Paprika & Garlic Wingettes | Pika Chakula

Paprika & Garlic Wingettes

2013-06-28

Ingredients:

  • 20 (about 1.2kg) chicken wingettes
  • 2 tbs fresh lemon juice
  • 2 tsp extra light olive oil
  • 2 tsp sweet paprika
  • 2 garlic cloves, crushed
  • Extra light olive oil, to grease
  • Spicy fried rice, to serve (see related recipe)

Method:

Preheat oven to 200°C. Combine the chicken wingettes, lemon juice, oil, paprika and garlic in a large glass or ceramic dish. Set aside for 5 minutes to develop the flavours.

Brush a baking dish with oil to grease. Add chicken to the dish and bake in oven for 20 minutes or until cooked through.
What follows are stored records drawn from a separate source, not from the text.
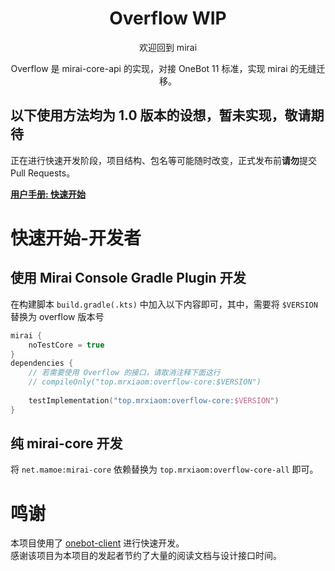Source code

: <div align="center">
  <h1>Overflow WIP</h1>
  
  欢迎回到 mirai
  
  Overflow 是 mirai-core-api 的实现，对接 OneBot 11 标准，实现 mirai 的无缝迁移。
</div>

## 以下使用方法均为 1.0 版本的设想，暂未实现，敬请期待

正在进行快速开发阶段，项目结构、包名等可能随时改变，正式发布前**请勿**提交 Pull Requests。

**[用户手册: 快速开始](docs/README.md)**

# 快速开始-开发者

## 使用 Mirai Console Gradle Plugin 开发

在构建脚本 `build.gradle(.kts)` 中加入以下内容即可，其中，需要将 `$VERSION` 替换为 overflow 版本号

```kotlin
mirai {
    noTestCore = true
}
dependencies {
    // 若需要使用 Overflow 的接口，请取消注释下面这行
    // compileOnly("top.mrxiaom:overflow-core:$VERSION")
    
    testImplementation("top.mrxiaom:overflow-core:$VERSION")
}
```

## 纯 mirai-core 开发

将 `net.mamoe:mirai-core` 依赖替换为 `top.mrxiaom:overflow-core-all` 即可。

# 鸣谢

本项目使用了 [onebot-client](https://github.com/cnlimiter/onebot-client) 进行快速开发。  
感谢该项目为本项目的发起者节约了大量的阅读文档与设计接口时间。

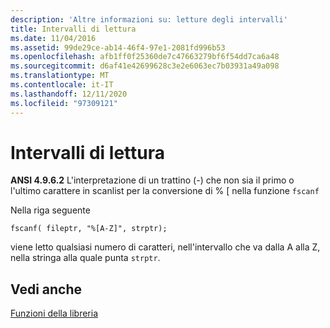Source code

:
 ```yaml
---
description: 'Altre informazioni su: letture degli intervalli'
title: Intervalli di lettura
ms.date: 11/04/2016
ms.assetid: 99de29ce-ab14-46f4-97e1-2081fd996b53
ms.openlocfilehash: afb1ff0f25360de7c47663279bf6f54dd7ca6a48
ms.sourcegitcommit: d6af41e42699628c3e2e6063ec7b03931a49a098
ms.translationtype: MT
ms.contentlocale: it-IT
ms.lasthandoff: 12/11/2020
ms.locfileid: "97309121"
---
```

# <a name="reading-ranges"></a>Intervalli di lettura

**ANSI 4.9.6.2** L'interpretazione di un trattino (-) che non sia il primo o l'ultimo carattere in scanlist per la conversione di % [ nella funzione `fscanf`

Nella riga seguente

```
fscanf( fileptr, "%[A-Z]", strptr);
```

viene letto qualsiasi numero di caratteri, nell'intervallo che va dalla A alla Z, nella stringa alla quale punta `strptr`.

## <a name="see-also"></a>Vedi anche

[Funzioni della libreria](../c-language/library-functions.md)
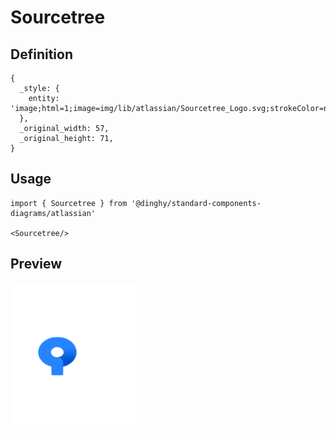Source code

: # Sourcetree

## Definition

```
{
  _style: { 
    entity: 'image;html=1;image=img/lib/atlassian/Sourcetree_Logo.svg;strokeColor=none;',
  },
  _original_width: 57,
  _original_height: 71,
}
```

## Usage

```
import { Sourcetree } from '@dinghy/standard-components-diagrams/atlassian'

<Sourcetree/>
```

## Preview

<img src="./sourcetree.png" width="200"/>
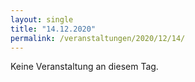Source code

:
```yaml
---
layout: single
title: "14.12.2020"
permalink: /veranstaltungen/2020/12/14/
---
```


Keine Veranstaltung an diesem Tag.
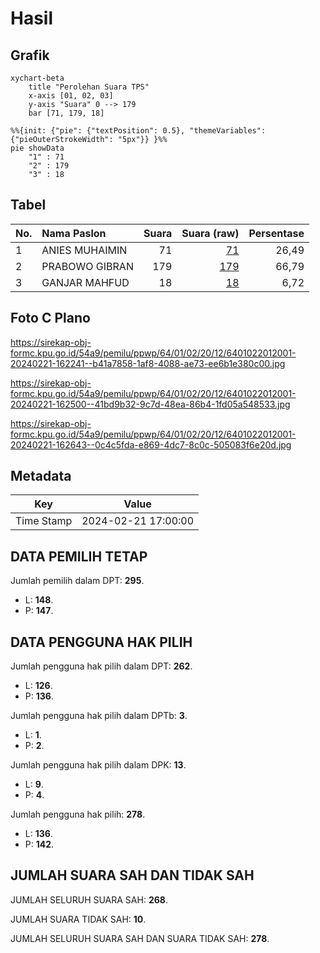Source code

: # Hasil

## Grafik

```mermaid
xychart-beta
    title "Perolehan Suara TPS"
    x-axis [01, 02, 03]
    y-axis "Suara" 0 --> 179
    bar [71, 179, 18]
```

```mermaid
%%{init: {"pie": {"textPosition": 0.5}, "themeVariables": {"pieOuterStrokeWidth": "5px"}} }%%
pie showData
    "1" : 71
    "2" : 179
    "3" : 18
```

## Tabel

| No. | Nama Paslon    | Suara | Suara (raw) | Persentase |
|:--- |:-------------- | -----:| -----------:| ----------:|
| 1   | ANIES MUHAIMIN | 71    | [71][p-1]   | 26,49      |
| 2   | PRABOWO GIBRAN | 179   | [179][p-2]  | 66,79      |
| 3   | GANJAR MAHFUD  | 18    | [18][p-3]   | 6,72       |


[p-1]: https://github.com/gigit-pemilu/pemilu-2024-64-kalimantan-timur/blob/main/pilpres/hitung-suara/sub/64-kalimantan-timur/sub/01-paser/sub/02-tanjung-harapan/sub/2012-lori/sub/001-tps/sub/paslon-1.txt
[p-2]: https://github.com/gigit-pemilu/pemilu-2024-64-kalimantan-timur/blob/main/pilpres/hitung-suara/sub/64-kalimantan-timur/sub/01-paser/sub/02-tanjung-harapan/sub/2012-lori/sub/001-tps/sub/paslon-2.txt
[p-3]: https://github.com/gigit-pemilu/pemilu-2024-64-kalimantan-timur/blob/main/pilpres/hitung-suara/sub/64-kalimantan-timur/sub/01-paser/sub/02-tanjung-harapan/sub/2012-lori/sub/001-tps/sub/paslon-3.txt

## Foto C Plano

https://sirekap-obj-formc.kpu.go.id/54a9/pemilu/ppwp/64/01/02/20/12/6401022012001-20240221-162241--b41a7858-1af8-4088-ae73-ee6b1e380c00.jpg

https://sirekap-obj-formc.kpu.go.id/54a9/pemilu/ppwp/64/01/02/20/12/6401022012001-20240221-162500--41bd9b32-9c7d-48ea-86b4-1fd05a548533.jpg

https://sirekap-obj-formc.kpu.go.id/54a9/pemilu/ppwp/64/01/02/20/12/6401022012001-20240221-162643--0c4c5fda-e869-4dc7-8c0c-505083f6e20d.jpg


## Metadata

| Key        | Value               |
| ---------- | ------------------- |
| Time Stamp | 2024-02-21 17:00:00 |


## DATA PEMILIH TETAP

Jumlah pemilih dalam DPT: **295**.
 * L: **148**.
 * P: **147**.

## DATA PENGGUNA HAK PILIH

Jumlah pengguna hak pilih dalam DPT: **262**.
 * L: **126**.
 * P: **136**.

Jumlah pengguna hak pilih dalam DPTb: **3**.
 * L: **1**.
 * P: **2**.

Jumlah pengguna hak pilih dalam DPK: **13**.
 * L: **9**.
 * P: **4**.

Jumlah pengguna hak pilih: **278**.
 * L: **136**.
 * P: **142**.

## JUMLAH SUARA SAH DAN TIDAK SAH

JUMLAH SELURUH SUARA SAH: **268**.

JUMLAH SUARA TIDAK SAH: **10**.

JUMLAH SELURUH SUARA SAH DAN SUARA TIDAK SAH: **278**.


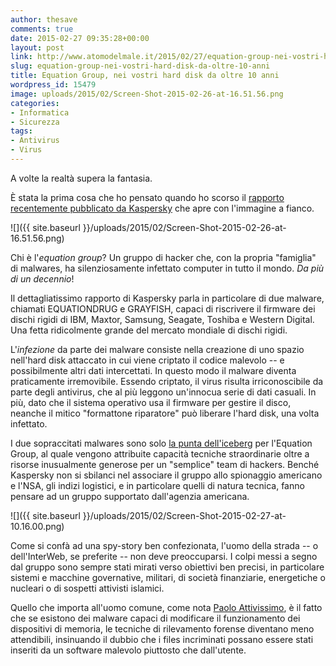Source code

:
 ```yaml
---
author: thesave
comments: true
date: 2015-02-27 09:35:28+00:00
layout: post
link: http://www.atomodelmale.it/2015/02/27/equation-group-nei-vostri-hard-disk-da-oltre-10-anni/
slug: equation-group-nei-vostri-hard-disk-da-oltre-10-anni
title: Equation Group, nei vostri hard disk da oltre 10 anni
wordpress_id: 15479
image: uploads/2015/02/Screen-Shot-2015-02-26-at-16.51.56.png
categories:
- Informatica
- Sicurezza
tags:
- Antivirus
- Virus
---
```


A volte la realtà supera la fantasia.

È stata la prima cosa che ho pensato quando ho scorso il [rapporto recentemente pubblicato da Kaspersky](https://securelist.com/files/2015/02/Equation_group_questions_and_answers.pdf) che apre con l'immagine a fianco.

![]({{ site.baseurl }}/uploads/2015/02/Screen-Shot-2015-02-26-at-16.51.56.png)

Chi è l'_equation group_? Un gruppo di hacker che, con la propria "famiglia" di malwares, ha silenziosamente infettato computer in tutto il mondo. _Da più di un decennio_!

Il dettagliatissimo rapporto di Kaspersky parla in particolare di due malware, chiamati EQUATIONDRUG e GRAYFISH, capaci di riscrivere il firmware dei dischi rigidi di IBM, Maxtor, Samsung, Seagate, Toshiba e Western Digital. Una fetta ridicolmente grande del mercato mondiale di dischi rigidi.

L'_infezione_ da parte dei malware consiste nella creazione di uno spazio nell'hard disk attaccato in cui viene criptato il codice malevolo -- e possibilmente altri dati intercettati. In questo modo il malware diventa praticamente irremovibile. Essendo criptato, il virus risulta irriconoscibile da parte degli antivirus, che al più leggono un'innocua serie di dati casuali.
In più, dato che il sistema operativo usa il firmware per gestire il disco, neanche il mitico "formattone riparatore" può liberare l'hard disk, una volta infettato.

I due sopraccitati malwares sono solo [la punta dell'iceberg](http://arstechnica.com/security/2015/02/how-omnipotent-hackers-tied-to-the-nsa-hid-for-14-years-and-were-found-at-last/1/) per l'Equation Group, al quale vengono attribuite capacità tecniche straordinarie oltre a risorse inusualmente generose per un "semplice" team di hackers. Benché Kaspersky non si sbilanci nel associare il gruppo allo spionaggio americano e l'NSA, gli indizi logistici, e in particolare quelli di natura tecnica, fanno pensare ad un gruppo supportato dall'agenzia americana.

![]({{ site.baseurl }}/uploads/2015/02/Screen-Shot-2015-02-27-at-10.16.00.png)

Come si confà ad una spy-story ben confezionata, l'uomo della strada -- o dell'InterWeb, se preferite -- non deve preoccuparsi. I colpi messi a segno dal gruppo sono sempre stati mirati verso obiettivi ben precisi, in particolare sistemi e macchine governative, militari, di società finanziarie, energetiche o nucleari o di sospetti attivisti islamici.

Quello che importa all'uomo comune, come nota [Paolo Attivissimo](http://attivissimo.blogspot.dk/2015/02/equation-group-infetta-i-dischi-rigidi.html), è il fatto che se esistono dei malware capaci di modificare il funzionamento dei dispositivi di memoria, le tecniche di rilevamento forense diventano meno attendibili, insinuando il dubbio che i files incriminati possano essere stati inseriti da un software malevolo piuttosto che dall'utente.
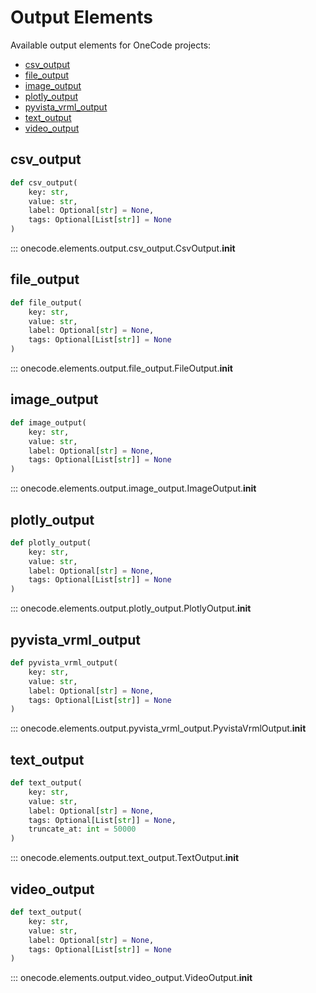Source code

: # Output Elements

Available output elements for OneCode projects:

* [csv_output](#csv_output)
* [file_output](#file_output)
* [image_output](#image_output)
* [plotly_output](#plotly_output)
* [pyvista_vrml_output](#pyvista_vrml_output)
* [text_output](#text_output)
* [video_output](#video_output)


## csv_output
```python
def csv_output(
    key: str,
    value: str,
    label: Optional[str] = None,
    tags: Optional[List[str]] = None
)
```
::: onecode.elements.output.csv_output.CsvOutput.__init__


## file_output
```python
def file_output(
    key: str,
    value: str,
    label: Optional[str] = None,
    tags: Optional[List[str]] = None
)
```
::: onecode.elements.output.file_output.FileOutput.__init__


## image_output
```python
def image_output(
    key: str,
    value: str,
    label: Optional[str] = None,
    tags: Optional[List[str]] = None
)
```
::: onecode.elements.output.image_output.ImageOutput.__init__


## plotly_output
```python
def plotly_output(
    key: str,
    value: str,
    label: Optional[str] = None,
    tags: Optional[List[str]] = None
)
```
::: onecode.elements.output.plotly_output.PlotlyOutput.__init__


## pyvista_vrml_output
```python
def pyvista_vrml_output(
    key: str,
    value: str,
    label: Optional[str] = None,
    tags: Optional[List[str]] = None
)
```
::: onecode.elements.output.pyvista_vrml_output.PyvistaVrmlOutput.__init__


## text_output
```python
def text_output(
    key: str,
    value: str,
    label: Optional[str] = None,
    tags: Optional[List[str]] = None,
    truncate_at: int = 50000
)
```
::: onecode.elements.output.text_output.TextOutput.__init__


## video_output
```python
def text_output(
    key: str,
    value: str,
    label: Optional[str] = None,
    tags: Optional[List[str]] = None
)
```
::: onecode.elements.output.video_output.VideoOutput.__init__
Divide the spicy fried rice among serving plates. Top with chicken wingettes and serve immediately.

Spicy Fried Rice

An easy and fast rice dish that will soon become part of your everyday-recipe repertoire.

Ingredients:

  • 140g (2/3 cup) long-grain white rice
  • 2 tsp extra light olive oil
  • 1/2 brown onion, thinly sliced
  • 2 tsp finely grated fresh ginger
  • 1 garlic clove, crushed
  • 1 medium fresh red chilli, thinly sliced
  • 1 small red capsicum, halved, deseeded, finely chopped
  • 150g (1 cup) frozen baby peas
  • 1 tbs soy sauce
  • 2 tbs coarsely chopped fresh continental parsley
  • 4 green shallots, ends trimmed, thinly sliced lengthways
  • Paprika & garlic wingettes (see related recipe), to serve

Method:

Cook the rice in a large saucepan of salted boiling water following packet directions or until tender. Rinse under cold running water. Drain well.

Heat the oil in a large non-stick frying pan or wok over medium heat. Add the onion, ginger, garlic and chilli, and stir-fry for 2 minutes or until onion softens slightly. Add the capsicum and stir-fry for 1 minute or until just tender.

Add the rice, peas and soy sauce, and stir-fry for 3 minutes or until heated through. Remove from heat. Stir through the parsley. Divide the rice among serving plates and top with green shallot. Serve immediately with the paprika & garlic wingettes.